Homicidal Ecologies: Illicit Economies and Complicit States in Latin America

Date: 

Tuesday, February 19, 2019, 12:00pm to 2:00pm

Location: 

CGIS South, S250, 1730 Cambridge Street

Yashar Headshot

Speaker: Deborah Yashar, Professor of Politics & International Affairs, Princeton University; Editor of World Politics

Moderator: Steven Levitsky, Professor of Government, Harvard University

Homicidal violence has spiked in Latin America’s contemporary democracies, with some countries claiming among the highest homicide rates in the world. Drawing on her recent book, Homicidal Ecologies, Yashar analyzes the region’s uneven homicide levels and maps out a theoretical agenda that analyzes the (historical and endogenous) relationship between illicit political economies; state incapacity and complicity; and organizational competition to control illicit territorial enclaves.

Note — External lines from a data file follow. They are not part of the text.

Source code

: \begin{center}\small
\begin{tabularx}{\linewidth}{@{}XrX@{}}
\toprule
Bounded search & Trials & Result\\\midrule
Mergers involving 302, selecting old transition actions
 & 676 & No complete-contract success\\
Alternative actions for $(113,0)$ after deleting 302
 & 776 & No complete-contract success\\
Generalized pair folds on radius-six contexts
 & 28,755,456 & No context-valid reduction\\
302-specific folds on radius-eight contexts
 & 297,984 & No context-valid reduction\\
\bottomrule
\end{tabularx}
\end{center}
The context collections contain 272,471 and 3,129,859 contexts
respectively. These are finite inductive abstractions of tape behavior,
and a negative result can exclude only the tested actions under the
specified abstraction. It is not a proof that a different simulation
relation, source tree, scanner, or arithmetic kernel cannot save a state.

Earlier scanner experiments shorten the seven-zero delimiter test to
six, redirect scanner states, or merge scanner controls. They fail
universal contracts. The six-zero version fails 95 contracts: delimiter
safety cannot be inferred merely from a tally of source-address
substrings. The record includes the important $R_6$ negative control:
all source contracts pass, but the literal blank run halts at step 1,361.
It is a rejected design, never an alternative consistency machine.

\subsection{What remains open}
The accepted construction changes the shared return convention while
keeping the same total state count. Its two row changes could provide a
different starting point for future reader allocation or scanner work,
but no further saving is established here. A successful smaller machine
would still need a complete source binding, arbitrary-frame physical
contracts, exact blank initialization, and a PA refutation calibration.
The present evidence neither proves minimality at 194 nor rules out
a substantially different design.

Her research has focused on regime politics, citizenship rights, social movements, ethnic politics, state formation, violence, and immigration politics. She is author of three books: Homicidal Ecologies: Illicit Economies and Complicit States in Latin America (Cambridge University Press, 2018); Contesting Citizenship in Latin America: The Rise of Indigenous Movements and the Postliberal Challenge (Cambridge University Press, 2005); and Demanding Democracy: Reform and Reaction in Costa Rica and Guatemala (Stanford University Press, 1997). She is also coeditor of three volumes: States in the Developing World (Cambridge University Press, 2017, with Miguel A. Centeno and Atul Kohli); Parties Movements and Democracy in the Developing World (Cambridge University Press, 2016, with Nancy Bermeo); and Routledge Handbook of Latin American Politics (Routledge, 2012, with Peter Kingstone).